Question

An acoustic waveguide consists of a long cylindrical tube with radius r designed to channel sound waves, A tone with frequency f is emitted from a small source at the center of one end of this tube. Depending on the radius of the tube and the frequency of the tone, pressure nodes can develop along the tube axis where rays reflected from the periphery constructively interfere with direct rays1) The tube has radius 25.0 cm and the temperature is 20∘C. If the tone has frequency 2.30 kHz, how many nodes exist?2) At what distance d are these nodes located?3) If the tube were filled with helium rather than air, how many nodes would exist?4) At what value of d are these nodes located?

Answer 1

The number of nodes and their distances in an acoustic waveguide can be calculated using the principles of standing waves, with adjustments for the medium's properties such as the speed of sound.

Step-by-step explanation:

To determine the number of nodes and their location in an acoustic waveguide (in this case, a cylindrical tube), we use the principle of a standing wave in a tube that is closed at one end and open at the other.

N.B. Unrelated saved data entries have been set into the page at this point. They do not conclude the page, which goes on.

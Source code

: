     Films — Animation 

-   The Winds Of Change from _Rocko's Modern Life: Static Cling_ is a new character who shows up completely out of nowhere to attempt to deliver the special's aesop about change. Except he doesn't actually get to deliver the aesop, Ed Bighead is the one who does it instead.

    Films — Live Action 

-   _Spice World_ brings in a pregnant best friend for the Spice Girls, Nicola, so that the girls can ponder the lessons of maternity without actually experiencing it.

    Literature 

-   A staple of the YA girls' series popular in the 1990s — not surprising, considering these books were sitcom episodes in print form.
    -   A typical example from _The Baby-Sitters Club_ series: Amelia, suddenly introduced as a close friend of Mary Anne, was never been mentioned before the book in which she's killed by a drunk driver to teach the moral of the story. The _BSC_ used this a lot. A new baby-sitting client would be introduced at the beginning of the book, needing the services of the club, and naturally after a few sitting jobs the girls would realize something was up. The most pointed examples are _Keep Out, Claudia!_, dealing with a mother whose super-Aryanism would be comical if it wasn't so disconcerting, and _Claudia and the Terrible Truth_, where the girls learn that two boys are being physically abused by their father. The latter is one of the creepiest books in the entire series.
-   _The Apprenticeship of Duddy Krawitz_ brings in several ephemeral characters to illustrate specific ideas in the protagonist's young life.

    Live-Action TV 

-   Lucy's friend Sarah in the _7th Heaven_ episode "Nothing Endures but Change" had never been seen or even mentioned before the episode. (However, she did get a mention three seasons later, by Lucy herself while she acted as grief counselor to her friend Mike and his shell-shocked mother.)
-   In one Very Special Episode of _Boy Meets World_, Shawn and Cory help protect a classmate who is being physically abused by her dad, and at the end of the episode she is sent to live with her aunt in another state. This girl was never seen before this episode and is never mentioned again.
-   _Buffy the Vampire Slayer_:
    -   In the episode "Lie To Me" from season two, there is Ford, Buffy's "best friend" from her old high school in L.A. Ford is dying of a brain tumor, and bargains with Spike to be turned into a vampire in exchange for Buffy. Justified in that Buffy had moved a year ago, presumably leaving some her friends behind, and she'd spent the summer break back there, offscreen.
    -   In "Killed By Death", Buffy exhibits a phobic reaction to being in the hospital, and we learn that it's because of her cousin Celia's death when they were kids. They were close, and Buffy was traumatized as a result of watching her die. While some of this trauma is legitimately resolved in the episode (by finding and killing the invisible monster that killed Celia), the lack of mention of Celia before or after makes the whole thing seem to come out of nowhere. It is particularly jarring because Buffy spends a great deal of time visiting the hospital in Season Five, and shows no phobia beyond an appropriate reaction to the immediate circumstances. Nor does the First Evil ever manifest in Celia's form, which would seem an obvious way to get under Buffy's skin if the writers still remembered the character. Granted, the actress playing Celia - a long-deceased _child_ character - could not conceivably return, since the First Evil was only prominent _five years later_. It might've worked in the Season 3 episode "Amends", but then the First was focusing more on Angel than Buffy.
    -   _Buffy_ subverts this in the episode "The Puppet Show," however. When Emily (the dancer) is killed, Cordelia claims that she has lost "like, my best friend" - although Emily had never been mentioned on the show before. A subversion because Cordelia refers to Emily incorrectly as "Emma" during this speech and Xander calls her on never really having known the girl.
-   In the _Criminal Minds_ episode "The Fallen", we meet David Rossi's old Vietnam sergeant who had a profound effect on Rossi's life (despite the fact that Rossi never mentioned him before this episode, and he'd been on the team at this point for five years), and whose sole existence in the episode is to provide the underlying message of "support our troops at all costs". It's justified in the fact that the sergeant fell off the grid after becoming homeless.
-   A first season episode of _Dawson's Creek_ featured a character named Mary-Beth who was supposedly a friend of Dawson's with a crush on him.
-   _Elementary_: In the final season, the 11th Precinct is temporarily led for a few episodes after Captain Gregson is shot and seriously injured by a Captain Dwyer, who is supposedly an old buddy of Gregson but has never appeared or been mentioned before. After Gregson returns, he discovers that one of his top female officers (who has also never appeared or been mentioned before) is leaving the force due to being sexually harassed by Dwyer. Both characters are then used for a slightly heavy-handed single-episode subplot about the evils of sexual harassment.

The standing wave pattern created in such a tube consists of a node at the closed end and an antinode at the open end. Since the length of the tube is equal to ¼ of the wavelength (λ) of the standing wave, knowing the speed of sound in air at 20℃, we can calculate the wavelength using the formula λ = v/f, where v is the speed of sound and f is the frequency. For air at 20°C, the speed of sound is approximately 343 m/s. We can then determine the number of nodes from the total length available in the tube for the standing waves to form.

For helium, the process is similar but the speed of sound is different because the speed of sound in helium at the same temperature is higher, approximately 927 m/s. This affects the wavelength and consequently the number of nodes and their distance apart, as they will change with the speed of sound in the medium.